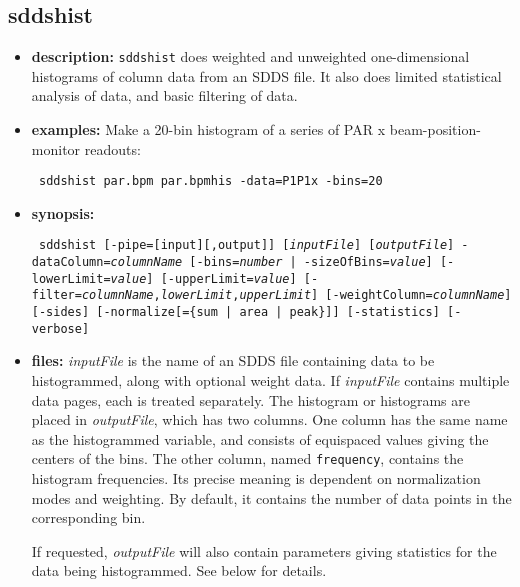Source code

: \newpage
\subsection{sddshist}
\label{sddshist}

\begin{itemize}
\item {\bf description:} 
{\tt sddshist} does weighted and unweighted one-dimensional histograms of column data from an SDDS file.
It also does limited statistical analysis of data, and basic filtering of data.
\item {\bf examples:} 
Make a 20-bin histogram of a series of PAR x beam-position-monitor readouts:
\begin{flushleft}{\tt
sddshist par.bpm par.bpmhis -data=P1P1x -bins=20
}\end{flushleft}
\item {\bf synopsis:} 
\begin{flushleft}{\tt
sddshist [-pipe=[input][,output]] [{\em inputFile}] [{\em outputFile}]
-dataColumn={\em columnName} [{-bins={\em number} | -sizeOfBins={\em value}}] 
[-lowerLimit={\em value}] [-upperLimit={\em value}] [-filter={\em columnName},{\em lowerLimit},{\em upperLimit}] 
[-weightColumn={\em columnName}] [-sides] [-normalize[=\{sum | area | peak\}]] 
[-statistics] [-verbose]
}\end{flushleft}
\item {\bf files:}
{\em inputFile} is the name of an SDDS file containing data to be
histogrammed, along with optional weight data.  If {\em inputFile}
contains multiple data pages, each is treated separately.  The
histogram or histograms are placed in {\em outputFile}, which has two
columns.  One column has the same name as the histogrammed variable,
and consists of equispaced values giving the centers of the bins.  The
other column, named {\tt frequency}, contains the histogram
frequencies. Its precise meaning is dependent on normalization modes
and weighting.  By default, it contains the number of data points in
the corresponding bin.  

If requested, {\em outputFile} will also contain parameters giving
statistics for the data being histogrammed.  See below for details.


\end{itemize}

----

TASK TO COMPLETE>
Please restate, exactly as written, the line that holds "the corresponding bin." and all remaining lines of the data above, and only those.

ANSWER TO THE PROBLEM>
the corresponding bin.  

If requested, {\em outputFile} will also contain parameters giving
statistics for the data being histogrammed.  See below for details.


\end{itemize}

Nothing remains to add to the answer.